Implements the Metropolis-Hastings MCMC algorithm for sampling from the posterior distribution of the parameters.

Arguments

• proposal_dist: The proposal distribution that Metropolis-Hastings begins sampling from.
• m: The model object
• data: Data matrix for observables
• cc0: Jump size for initializing Metropolis-Hastings.
• cc: Jump size for the rest of Metropolis-Hastings.

Optional Arguments

• n_blocks::Int = 1: Number of blocks of draws (for memory-management purposes)
• n_param_blocks::Int = 1: Number of parameter blocks (this is the "blocking" people normally think about with MH)
• n_sim::Int = 100: Number of simulations per save block. Note: # saved observations will be n_sim * n_param_blocks * (n_blocks - b_burn). The # of total simulations will be n_sim * n_param_blocks * n_blocks * mhthin.
• n_burn::Int = 0: Length of burn-in period
• mhthin::Int = 1: Thinning parameter (for mhthin = d, keep only every dth draw)
• adaptive_accept::Bool = false: Whether or not to adaptively adjust acceptance prob. after every memory block.
• target_accept::T = 0.25: target accept rate when adaptively adjusting acceptance prob.
• α::T = 1.0: Tuning parameter (step size) for proposal density computation in adaptive case
• c::T = 0.5: Tuning parameter (mixture proportion) for proposal density computation in adaptive case
• regime_switching::Bool = false: do the parameters involve regime-switching?
• toggle: if true, toggle the fields of any regime-switching parameters to regime 1.
• verbose::Bool: The desired frequency of function progress messages printed to standard out. One of:

   - `:none`: No status updates will be reported.
   - `:low`: Status updates provided at each block.
   - `:high`: Status updates provided at each draw.
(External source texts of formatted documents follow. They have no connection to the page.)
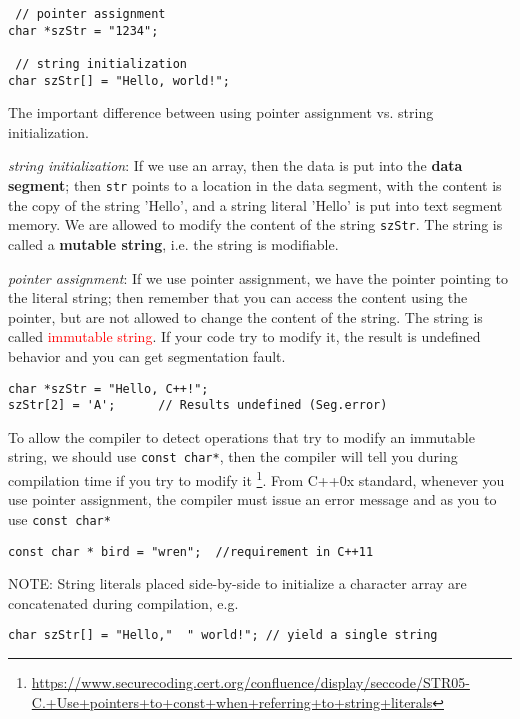 \begin{verbatim}
 // pointer assignment
char *szStr = "1234";

 // string initialization
char szStr[] = "Hello, world!";
\end{verbatim}


\begin{mdframed}
The important difference between using pointer assignment vs. string
initialization. 

{\it string initialization}: If we use an array, then the data is put into the
{\bf data segment}; then \verb!str! points to a location in the data segment,
with the content is the copy of the string 'Hello', and a string literal 'Hello'
is put into text segment memory. We are allowed to modify the content of the
string \verb!szStr!. The string is called a {\bf mutable string}, i.e. the
string is modifiable.

{\it pointer assignment}: If we use pointer assignment, we have the pointer pointing
to the literal string; then remember that you can access the
content using the pointer, but are not allowed to change the content of the
string. The string is called \textcolor{red}{immutable string}. If your code try
to modify it, the result is undefined behavior and you can get segmentation fault.
\begin{verbatim}
char *szStr = "Hello, C++!";
szStr[2] = 'A';      // Results undefined (Seg.error)
\end{verbatim}

To allow the compiler to detect operations that try to modify an immutable
string, we should use \verb!const char*!, then the compiler will tell you during
compilation time if you try to modify it \footnote{\url{https://www.securecoding.cert.org/confluence/display/seccode/STR05-C.+Use+pointers+to+const+when+referring+to+string+literals}}.
From C++0x standard, whenever you use pointer assignment, the compiler must
issue an error message and as you to use \verb!const char*!
\begin{verbatim}
const char * bird = "wren";  //requirement in C++11
\end{verbatim}
\end{mdframed}



NOTE: String literals placed side-by-side to initialize a character array are
concatenated during compilation, e.g.
\begin{verbatim}
char szStr[] = "Hello,"  " world!"; // yield a single string
\end{verbatim}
• savepath::String = "mhsave.h5": String specifying path to output file
• rng::MersenneTwister = MersenneTwister(0): Chosen seed (overridden if testing = true)
• testing::Bool = false: Conditional for use when testing (determines fixed seeding)
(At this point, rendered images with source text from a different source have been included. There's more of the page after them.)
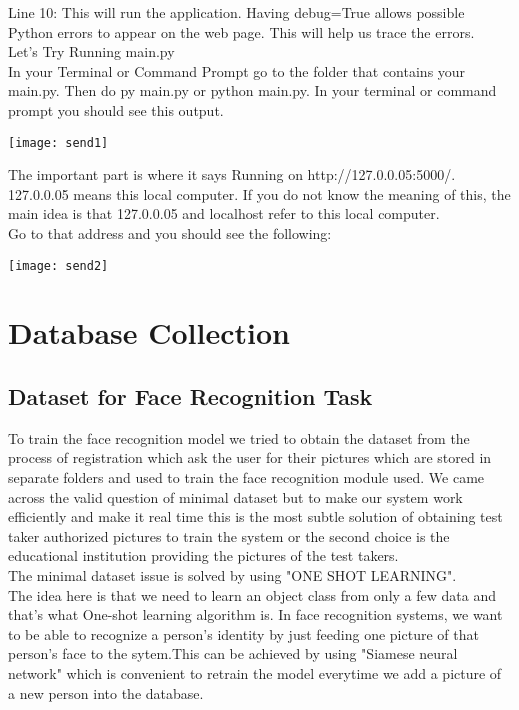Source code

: \documentclass[12pt]{report}
\begin{document}
Line 10: This will run the application. Having debug=True allows possible Python errors to appear on the web page. This will help us trace the errors.\\

Let’s Try Running main.py\\

In your Terminal or Command Prompt go to the folder that contains your main.py. Then do py main.py or python main.py. In your terminal or command prompt you should see this output.\\
\begin{center}
\texttt{[image: send1]}
\end{center}

The important part is where it says Running on http://127.0.0.05:5000/.\\
127.0.0.05 means this local computer. If you do not know the meaning of this, the main idea is that 127.0.0.05 and localhost refer to this local computer.\\
Go to that address and you should see the following:
\begin{center}
\texttt{[image: send2]}
\end{center}

\section{Database Collection}
\subsection{Dataset for Face Recognition Task}
To train the face recognition model we tried to obtain the dataset from the process of registration which ask the user for their pictures which are stored in separate folders and used to train the face recognition module used. We came across the valid question of minimal dataset but to make our system work efficiently and make it real time this is the most subtle solution of obtaining test taker authorized pictures to train the system or the second choice is the educational institution providing the pictures of the test takers.\\
The minimal dataset issue is solved by using "ONE SHOT LEARNING".\\
The idea here is that we need to learn an object class from only a few data and that's what One-shot learning algorithm is.
In face recognition systems, we want to be able to recognize a person's identity by just feeding one picture of that person's face to the sytem.This can be achieved by using "Siamese neural network" which is convenient to retrain the model everytime we add a picture of a new person into the database.
\end{document}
metropolis_hastings(propdist::Distribution, m::Union{AbstractDSGEModel,AbstractVARModel},
    data::Matrix{T}, cc0::T, cc::T; filestring_addl::Vector{String} = [],
    regime_switching::Bool = false, toggle::Bool = false,
    verbose::Symbol = :low) where {T<:AbstractFloat}

Wrapper function for DSGE models which calls Metropolis-Hastings MCMC algorithm for sampling from the posterior distribution of the parameters.

Arguments

• propdist: The proposal distribution that Metropolis-Hastings begins sampling from.
• m: The model object
• data: Data matrix for observables
• cc0: Jump size for initializing Metropolis-Hastings.
• cc: Jump size for the rest of Metropolis-Hastings.

Estimation Settings

Please see the section on 'Metropolis-Hastings Settings' on the 'Advaned Usage' page of the online documentation or src/defaults.jl for a full description of all the estimation settings for MH. Most of the settings for MH are stored in the model object. The keyword arguments described below are not directly related to the behavior of the algorithm (e.g. tuning, number of samples).

Keyword Arguments

• verbose: The desired frequency of function progress messages printed to standard out. One of:

   - `:none`: No status updates will be reported.
   - `:low`: Status updates provided at each block.
   - `:high`: Status updates provided at each draw.

• filestring_addl: additional strings to add to the names of output files
• regime_switching: do the parameters involve regime-switching?
• toggle: if true, toggle the fields of any regime-switching parameters to regime 1.